-- Exercise objective --
Leaving out the images, please reproduce each line below exactly.

(Source texts of formatted documents)
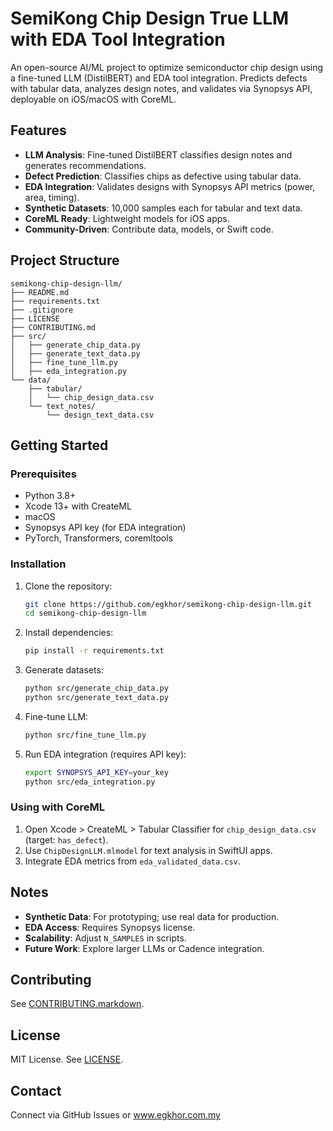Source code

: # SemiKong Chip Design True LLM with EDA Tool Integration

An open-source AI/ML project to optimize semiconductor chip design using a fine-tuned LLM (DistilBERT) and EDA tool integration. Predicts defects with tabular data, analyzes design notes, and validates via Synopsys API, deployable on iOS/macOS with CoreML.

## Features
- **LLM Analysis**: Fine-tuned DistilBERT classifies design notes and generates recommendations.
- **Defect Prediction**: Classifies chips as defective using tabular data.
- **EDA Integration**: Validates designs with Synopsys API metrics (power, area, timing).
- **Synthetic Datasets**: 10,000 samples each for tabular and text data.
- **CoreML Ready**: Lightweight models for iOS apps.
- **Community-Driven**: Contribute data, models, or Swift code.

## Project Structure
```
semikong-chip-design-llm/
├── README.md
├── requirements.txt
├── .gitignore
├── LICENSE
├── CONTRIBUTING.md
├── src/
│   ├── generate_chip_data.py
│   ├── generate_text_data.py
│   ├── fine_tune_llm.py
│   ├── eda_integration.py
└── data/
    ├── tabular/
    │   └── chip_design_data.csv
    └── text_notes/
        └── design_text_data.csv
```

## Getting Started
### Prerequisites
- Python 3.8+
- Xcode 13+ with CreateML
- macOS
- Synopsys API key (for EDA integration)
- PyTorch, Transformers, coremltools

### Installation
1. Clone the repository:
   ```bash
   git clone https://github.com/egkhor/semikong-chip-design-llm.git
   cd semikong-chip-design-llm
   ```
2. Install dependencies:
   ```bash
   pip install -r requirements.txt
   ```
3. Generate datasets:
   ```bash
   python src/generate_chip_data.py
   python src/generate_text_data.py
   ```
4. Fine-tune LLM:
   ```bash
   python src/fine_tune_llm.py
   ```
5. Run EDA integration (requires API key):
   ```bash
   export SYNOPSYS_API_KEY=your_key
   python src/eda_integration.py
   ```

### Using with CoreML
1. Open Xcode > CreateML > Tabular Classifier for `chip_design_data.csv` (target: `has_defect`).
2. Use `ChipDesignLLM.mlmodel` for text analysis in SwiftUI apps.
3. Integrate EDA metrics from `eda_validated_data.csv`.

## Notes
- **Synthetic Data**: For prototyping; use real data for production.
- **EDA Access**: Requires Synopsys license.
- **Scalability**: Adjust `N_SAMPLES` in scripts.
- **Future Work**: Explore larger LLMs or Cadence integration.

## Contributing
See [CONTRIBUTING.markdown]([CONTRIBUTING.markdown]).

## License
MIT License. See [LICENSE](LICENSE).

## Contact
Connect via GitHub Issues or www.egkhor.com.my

-- Solution below --
Source code

: # SemiKong Chip Design True LLM with EDA Tool Integration

An open-source AI/ML project to optimize semiconductor chip design using a fine-tuned LLM (DistilBERT) and EDA tool integration. Predicts defects with tabular data, analyzes design notes, and validates via Synopsys API, deployable on iOS/macOS with CoreML.

## Features
- **LLM Analysis**: Fine-tuned DistilBERT classifies design notes and generates recommendations.
- **Defect Prediction**: Classifies chips as defective using tabular data.
- **EDA Integration**: Validates designs with Synopsys API metrics (power, area, timing).
- **Synthetic Datasets**: 10,000 samples each for tabular and text data.
- **CoreML Ready**: Lightweight models for iOS apps.
- **Community-Driven**: Contribute data, models, or Swift code.

## Project Structure
```
semikong-chip-design-llm/
├── README.md
├── requirements.txt
├── .gitignore
├── LICENSE
├── CONTRIBUTING.md
├── src/
│   ├── generate_chip_data.py
│   ├── generate_text_data.py
│   ├── fine_tune_llm.py
│   ├── eda_integration.py
└── data/
    ├── tabular/
    │   └── chip_design_data.csv
    └── text_notes/
        └── design_text_data.csv
```

## Getting Started
### Prerequisites
- Python 3.8+
- Xcode 13+ with CreateML
- macOS
- Synopsys API key (for EDA integration)
- PyTorch, Transformers, coremltools

### Installation
1. Clone the repository:
   ```bash
   git clone https://github.com/egkhor/semikong-chip-design-llm.git
   cd semikong-chip-design-llm
   ```
2. Install dependencies:
   ```bash
   pip install -r requirements.txt
   ```
3. Generate datasets:
   ```bash
   python src/generate_chip_data.py
   python src/generate_text_data.py
   ```
4. Fine-tune LLM:
   ```bash
   python src/fine_tune_llm.py
   ```
5. Run EDA integration (requires API key):
   ```bash
   export SYNOPSYS_API_KEY=your_key
   python src/eda_integration.py
   ```

### Using with CoreML
1. Open Xcode > CreateML > Tabular Classifier for `chip_design_data.csv` (target: `has_defect`).
2. Use `ChipDesignLLM.mlmodel` for text analysis in SwiftUI apps.
3. Integrate EDA metrics from `eda_validated_data.csv`.

## Notes
- **Synthetic Data**: For prototyping; use real data for production.
- **EDA Access**: Requires Synopsys license.
- **Scalability**: Adjust `N_SAMPLES` in scripts.
- **Future Work**: Explore larger LLMs or Cadence integration.

## Contributing
See [CONTRIBUTING.markdown]([CONTRIBUTING.markdown]).

## License
MIT License. See [LICENSE](LICENSE).

## Contact
Connect via GitHub Issues or www.egkhor.com.my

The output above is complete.